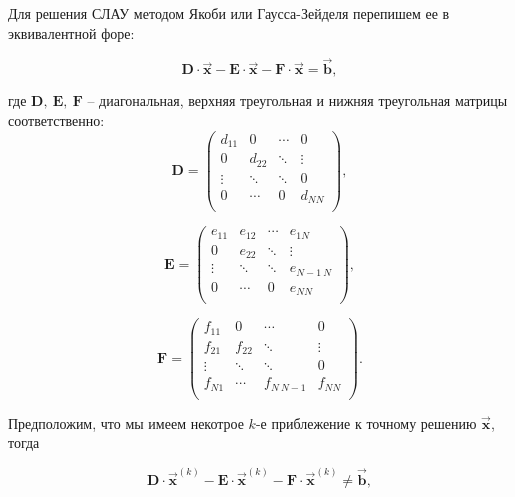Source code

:\documentclass[12pt,a4paper]{article}
\begin{document}
		Для решения СЛАУ методом Якоби или Гаусса-Зейделя перепишем ее в эквивалентной форе:

		\begin{equation}
			\mathbf{D} \cdot \vec{\mathbf{x}} - \mathbf{E} \cdot \vec{\mathbf{x}} - \mathbf{F} \cdot \vec{\mathbf{x}} = \vec{\mathbf{b}},
		\end{equation}

		где $\mathbf{D}, \: \mathbf{E}, \: \mathbf{F}$ -- диагональная, верхняя треугольная и нижняя треугольная матрицы соответственно:\\

		\begin{equation}
			\mathbf{D} =
			\begin{pmatrix}
				d_{11}	&0		&\cdots &0		\\
				0		&d_{22}	&\ddots	&\vdots	\\
				\vdots	&\ddots	&\ddots &0		\\
				0		&\cdots	&0		&d_{NN}	\\
			\end{pmatrix},
		\end{equation}

		\begin{equation}
			\mathbf{E} =
			\begin{pmatrix}
				e_{11}	&e_{12}	&\cdots &e_{1N}			\\
				0		&e_{22}	&\ddots	&\vdots			\\
				\vdots	&\ddots	&\ddots &e_{N-1 \: N}	\\
				0		&\cdots	&0		&e_{NN}			\\
			\end{pmatrix},
		\end{equation}

		\begin{equation}
			\mathbf{F} =
			\begin{pmatrix}
				f_{11}	&0		&\cdots			&0		\\
				f_{21}	&f_{22}	&\ddots			&\vdots	\\
				\vdots	&\ddots	&\ddots			&0		\\
				f_{N1}	&\cdots	&f_{N \: N-1}	&f_{NN}	\\
			\end{pmatrix}.
		\end{equation}

		Предположим, что мы имеем некотрое $k$-е приблежение к точному решению $\vec{\mathbf{x}}$, тогда

		\begin{equation}
			\mathbf{D} \cdot \vec{\mathbf{x}}^{(k)} - \mathbf{E} \cdot \vec{\mathbf{x}}^{(k)} - \mathbf{F} \cdot \vec{\mathbf{x}}^{(k)} \neq \vec{\mathbf{b}},
		\end{equation}
\end{document}
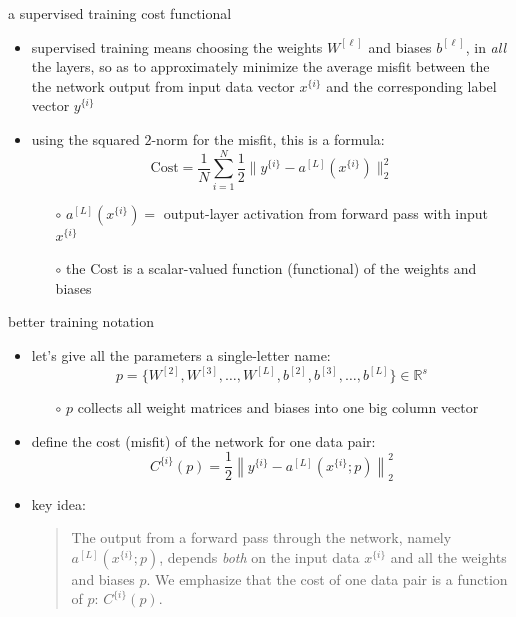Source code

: \documentclass[xcolor={svgnames},
               hyperref={colorlinks,citecolor=DeepPink4,linkcolor=FireBrick,urlcolor=Maroon}]
               {beamer}
\newcommand{\RR}{\mathbb{R}}
\begin{document}
\begin{frame}{a supervised training cost functional}

\begin{itemize}
\item \alert{supervised training} means choosing the weights $W^{[\ell]}$ and biases $b^{[\ell]}$, in \emph{all} the layers, so as to approximately minimize the \alert{average misfit} between the the network output from input data vector $x^{\{i\}}$ and the corresponding label vector $y^{\{i\}}$
\item using the squared $2$-norm for the misfit, this is a formula:
    $$\text{Cost} = \frac{1}{N} \sum_{i=1}^N \frac{1}{2} \|y^{\{i\}} - a^{[L]}(x^{\{i\}})\|_2^2$$

    \begin{itemize}
    \item[$\circ$] $a^{[L]}(x^{\{i\}}) =$ output-layer activation from forward pass with input $x^{\{i\}}$
    \item[$\circ$] the Cost is a scalar-valued function (\alert{functional}) of the weights and biases
    \end{itemize}
\end{itemize}
\end{frame}


\begin{frame}{better training notation}

\begin{itemize}
\item let's give all the parameters a single-letter name:
   $$p = \{W^{[2]},W^{[3]},\dots,W^{[L]},b^{[2]},b^{[3]},\dots,b^{[L]}\} \in \RR^s$$

    \begin{itemize}
    \item[$\circ$] $p$ collects all weight matrices and biases into one big column vector
    \end{itemize}
\item define the cost (misfit) of the network for one data pair:
    $$C^{\{i\}}(p) = \frac{1}{2} \left\|y^{\{i\}} - a^{[L]}(x^{\{i\}}; p)\right\|_2^2$$
\item key idea:

\medskip
\begin{quote}
The output from a forward pass through the network, namely $a^{[L]}(x^{\{i\}}; p)$, depends \emph{both} on the input data $x^{\{i\}}$ and all the weights and biases $p$.  We emphasize that the cost of one data pair is a function of $p$: $C^{\{i\}}(p)$.
\end{quote}
\end{itemize}
\end{frame}
\end{document}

□ □ □ □

Exercise prompt
Where a line above includes "alert", copy that line.

Answer box
\item \alert{supervised training} means choosing the weights $W^{[\ell]}$ and biases $b^{[\ell]}$, in \emph{all} the layers, so as to approximately minimize the \alert{average misfit} between the the network output from input data vector $x^{\{i\}}$ and the corresponding label vector $y^{\{i\}}$
    \item[$\circ$] the Cost is a scalar-valued function (\alert{functional}) of the weights and biases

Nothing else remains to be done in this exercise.